* REQUIRED WORK
Repeat exactly, and only, the lines of the entries below from the one with "<br><p>Screw and insert" through the one with "## if ( a[i] < A < a[i + 1])", both ends included.

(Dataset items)
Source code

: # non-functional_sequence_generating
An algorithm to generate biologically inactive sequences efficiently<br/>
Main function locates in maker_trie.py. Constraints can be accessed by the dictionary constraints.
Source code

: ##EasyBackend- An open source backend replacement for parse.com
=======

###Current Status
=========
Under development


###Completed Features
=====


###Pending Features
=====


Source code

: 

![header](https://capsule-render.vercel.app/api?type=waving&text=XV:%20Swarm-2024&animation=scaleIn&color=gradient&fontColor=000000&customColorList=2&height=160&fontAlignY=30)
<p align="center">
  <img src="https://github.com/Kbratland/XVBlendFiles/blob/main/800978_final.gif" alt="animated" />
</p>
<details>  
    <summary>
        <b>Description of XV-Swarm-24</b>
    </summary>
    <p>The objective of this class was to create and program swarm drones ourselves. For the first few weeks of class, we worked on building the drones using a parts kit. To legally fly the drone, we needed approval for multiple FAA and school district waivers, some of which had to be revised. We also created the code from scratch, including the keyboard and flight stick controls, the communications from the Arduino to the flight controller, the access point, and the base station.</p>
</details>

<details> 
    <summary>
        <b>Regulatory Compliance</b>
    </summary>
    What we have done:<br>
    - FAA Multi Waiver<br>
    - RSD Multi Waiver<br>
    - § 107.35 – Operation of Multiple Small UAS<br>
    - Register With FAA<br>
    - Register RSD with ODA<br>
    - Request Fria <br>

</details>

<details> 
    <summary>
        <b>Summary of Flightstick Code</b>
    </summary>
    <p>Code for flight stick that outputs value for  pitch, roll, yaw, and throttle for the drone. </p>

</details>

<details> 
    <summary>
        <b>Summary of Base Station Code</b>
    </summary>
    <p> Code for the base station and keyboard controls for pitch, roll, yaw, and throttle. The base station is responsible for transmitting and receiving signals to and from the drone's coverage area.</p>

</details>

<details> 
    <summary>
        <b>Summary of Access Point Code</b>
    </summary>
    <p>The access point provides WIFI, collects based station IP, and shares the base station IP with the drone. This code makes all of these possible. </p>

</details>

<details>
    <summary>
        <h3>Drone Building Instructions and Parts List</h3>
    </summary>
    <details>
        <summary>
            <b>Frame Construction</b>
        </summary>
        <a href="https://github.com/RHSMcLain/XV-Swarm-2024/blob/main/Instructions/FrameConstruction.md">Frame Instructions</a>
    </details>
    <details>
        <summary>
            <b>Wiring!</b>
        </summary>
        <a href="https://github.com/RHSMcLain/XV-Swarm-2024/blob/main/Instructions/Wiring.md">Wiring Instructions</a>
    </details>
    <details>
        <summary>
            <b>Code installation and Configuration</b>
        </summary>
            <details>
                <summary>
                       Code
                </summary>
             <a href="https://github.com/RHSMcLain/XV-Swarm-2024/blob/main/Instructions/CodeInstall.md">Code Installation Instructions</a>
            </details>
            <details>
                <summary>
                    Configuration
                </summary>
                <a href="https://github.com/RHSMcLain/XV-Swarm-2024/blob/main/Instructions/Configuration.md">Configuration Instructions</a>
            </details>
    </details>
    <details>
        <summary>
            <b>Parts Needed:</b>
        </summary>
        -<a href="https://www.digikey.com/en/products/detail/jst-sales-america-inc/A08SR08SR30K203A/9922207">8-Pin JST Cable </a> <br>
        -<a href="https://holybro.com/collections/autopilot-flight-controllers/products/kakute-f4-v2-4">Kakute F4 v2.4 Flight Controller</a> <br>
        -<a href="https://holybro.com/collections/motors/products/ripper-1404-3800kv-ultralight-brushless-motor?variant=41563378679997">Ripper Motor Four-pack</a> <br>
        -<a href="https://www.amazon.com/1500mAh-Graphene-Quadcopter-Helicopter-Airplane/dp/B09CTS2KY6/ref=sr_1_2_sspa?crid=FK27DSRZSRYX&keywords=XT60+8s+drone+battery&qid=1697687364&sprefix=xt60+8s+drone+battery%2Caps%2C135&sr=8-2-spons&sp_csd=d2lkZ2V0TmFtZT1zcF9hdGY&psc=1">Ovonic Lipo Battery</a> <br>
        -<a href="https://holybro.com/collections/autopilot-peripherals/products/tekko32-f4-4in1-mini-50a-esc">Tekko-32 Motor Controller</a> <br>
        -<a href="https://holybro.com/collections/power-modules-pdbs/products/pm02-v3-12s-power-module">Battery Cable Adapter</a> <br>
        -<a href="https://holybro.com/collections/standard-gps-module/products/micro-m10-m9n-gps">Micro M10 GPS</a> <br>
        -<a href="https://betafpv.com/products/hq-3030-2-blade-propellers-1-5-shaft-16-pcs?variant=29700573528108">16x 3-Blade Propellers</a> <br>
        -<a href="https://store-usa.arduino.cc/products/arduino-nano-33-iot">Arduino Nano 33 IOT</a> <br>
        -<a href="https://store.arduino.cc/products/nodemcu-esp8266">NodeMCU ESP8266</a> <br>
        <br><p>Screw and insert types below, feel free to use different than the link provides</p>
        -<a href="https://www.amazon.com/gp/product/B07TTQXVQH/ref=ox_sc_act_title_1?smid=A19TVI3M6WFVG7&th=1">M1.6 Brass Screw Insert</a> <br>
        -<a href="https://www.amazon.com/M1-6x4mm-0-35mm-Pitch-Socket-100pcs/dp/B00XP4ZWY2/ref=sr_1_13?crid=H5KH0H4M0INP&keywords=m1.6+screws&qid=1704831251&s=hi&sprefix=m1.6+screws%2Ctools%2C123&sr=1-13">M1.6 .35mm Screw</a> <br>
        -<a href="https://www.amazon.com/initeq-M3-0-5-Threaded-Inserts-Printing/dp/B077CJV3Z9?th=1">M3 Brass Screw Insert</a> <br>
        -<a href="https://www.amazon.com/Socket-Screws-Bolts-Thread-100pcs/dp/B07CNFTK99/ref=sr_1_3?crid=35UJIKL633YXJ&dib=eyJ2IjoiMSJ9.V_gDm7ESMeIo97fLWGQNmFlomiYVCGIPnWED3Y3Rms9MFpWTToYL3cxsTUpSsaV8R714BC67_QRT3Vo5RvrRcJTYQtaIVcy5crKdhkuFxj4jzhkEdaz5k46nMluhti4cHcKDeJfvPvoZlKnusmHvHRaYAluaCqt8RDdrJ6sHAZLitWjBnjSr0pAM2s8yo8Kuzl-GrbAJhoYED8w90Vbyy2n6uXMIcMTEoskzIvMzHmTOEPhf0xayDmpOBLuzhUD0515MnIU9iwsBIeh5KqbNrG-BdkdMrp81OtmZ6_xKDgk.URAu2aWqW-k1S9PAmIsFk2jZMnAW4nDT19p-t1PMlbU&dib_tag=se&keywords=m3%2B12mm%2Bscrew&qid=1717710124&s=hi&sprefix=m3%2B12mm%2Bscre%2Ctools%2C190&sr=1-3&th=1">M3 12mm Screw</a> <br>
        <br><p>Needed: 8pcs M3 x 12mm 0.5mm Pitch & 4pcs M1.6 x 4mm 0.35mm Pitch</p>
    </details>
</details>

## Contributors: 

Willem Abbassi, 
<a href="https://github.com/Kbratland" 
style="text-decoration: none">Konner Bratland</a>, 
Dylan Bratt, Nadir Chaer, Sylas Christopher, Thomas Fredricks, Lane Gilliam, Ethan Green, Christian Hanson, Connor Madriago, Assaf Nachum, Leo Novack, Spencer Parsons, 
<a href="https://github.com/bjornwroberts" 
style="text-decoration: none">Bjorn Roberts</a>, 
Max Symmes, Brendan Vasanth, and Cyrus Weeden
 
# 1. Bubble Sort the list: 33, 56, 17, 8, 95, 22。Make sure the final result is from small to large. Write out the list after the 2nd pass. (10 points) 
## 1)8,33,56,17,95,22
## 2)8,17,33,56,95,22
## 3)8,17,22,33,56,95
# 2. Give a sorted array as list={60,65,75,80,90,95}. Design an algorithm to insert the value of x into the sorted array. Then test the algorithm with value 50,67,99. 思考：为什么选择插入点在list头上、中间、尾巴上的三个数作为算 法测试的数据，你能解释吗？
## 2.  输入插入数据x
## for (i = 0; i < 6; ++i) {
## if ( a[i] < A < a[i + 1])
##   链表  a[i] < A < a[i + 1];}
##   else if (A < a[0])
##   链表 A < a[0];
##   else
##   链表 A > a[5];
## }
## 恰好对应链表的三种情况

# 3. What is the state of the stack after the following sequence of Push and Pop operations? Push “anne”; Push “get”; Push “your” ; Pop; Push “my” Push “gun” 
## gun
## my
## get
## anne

* FINAL ANSWER
        <br><p>Screw and insert types below, feel free to use different than the link provides</p>
        -<a href="https://www.amazon.com/gp/product/B07TTQXVQH/ref=ox_sc_act_title_1?smid=A19TVI3M6WFVG7&th=1">M1.6 Brass Screw Insert</a> <br>
        -<a href="https://www.amazon.com/M1-6x4mm-0-35mm-Pitch-Socket-100pcs/dp/B00XP4ZWY2/ref=sr_1_13?crid=H5KH0H4M0INP&keywords=m1.6+screws&qid=1704831251&s=hi&sprefix=m1.6+screws%2Ctools%2C123&sr=1-13">M1.6 .35mm Screw</a> <br>
        -<a href="https://www.amazon.com/initeq-M3-0-5-Threaded-Inserts-Printing/dp/B077CJV3Z9?th=1">M3 Brass Screw Insert</a> <br>
        -<a href="https://www.amazon.com/Socket-Screws-Bolts-Thread-100pcs/dp/B07CNFTK99/ref=sr_1_3?crid=35UJIKL633YXJ&dib=eyJ2IjoiMSJ9.V_gDm7ESMeIo97fLWGQNmFlomiYVCGIPnWED3Y3Rms9MFpWTToYL3cxsTUpSsaV8R714BC67_QRT3Vo5RvrRcJTYQtaIVcy5crKdhkuFxj4jzhkEdaz5k46nMluhti4cHcKDeJfvPvoZlKnusmHvHRaYAluaCqt8RDdrJ6sHAZLitWjBnjSr0pAM2s8yo8Kuzl-GrbAJhoYED8w90Vbyy2n6uXMIcMTEoskzIvMzHmTOEPhf0xayDmpOBLuzhUD0515MnIU9iwsBIeh5KqbNrG-BdkdMrp81OtmZ6_xKDgk.URAu2aWqW-k1S9PAmIsFk2jZMnAW4nDT19p-t1PMlbU&dib_tag=se&keywords=m3%2B12mm%2Bscrew&qid=1717710124&s=hi&sprefix=m3%2B12mm%2Bscre%2Ctools%2C190&sr=1-3&th=1">M3 12mm Screw</a> <br>
        <br><p>Needed: 8pcs M3 x 12mm 0.5mm Pitch & 4pcs M1.6 x 4mm 0.35mm Pitch</p>
    </details>
</details>

## Contributors: 

Willem Abbassi, 
<a href="https://github.com/Kbratland" 
style="text-decoration: none">Konner Bratland</a>, 
Dylan Bratt, Nadir Chaer, Sylas Christopher, Thomas Fredricks, Lane Gilliam, Ethan Green, Christian Hanson, Connor Madriago, Assaf Nachum, Leo Novack, Spencer Parsons, 
<a href="https://github.com/bjornwroberts" 
style="text-decoration: none">Bjorn Roberts</a>, 
Max Symmes, Brendan Vasanth, and Cyrus Weeden
 
# 1. Bubble Sort the list: 33, 56, 17, 8, 95, 22。Make sure the final result is from small to large. Write out the list after the 2nd pass. (10 points) 
## 1)8,33,56,17,95,22
## 2)8,17,33,56,95,22
## 3)8,17,22,33,56,95
# 2. Give a sorted array as list={60,65,75,80,90,95}. Design an algorithm to insert the value of x into the sorted array. Then test the algorithm with value 50,67,99. 思考：为什么选择插入点在list头上、中间、尾巴上的三个数作为算 法测试的数据，你能解释吗？
## 2.  输入插入数据x
## for (i = 0; i < 6; ++i) {
## if ( a[i] < A < a[i + 1])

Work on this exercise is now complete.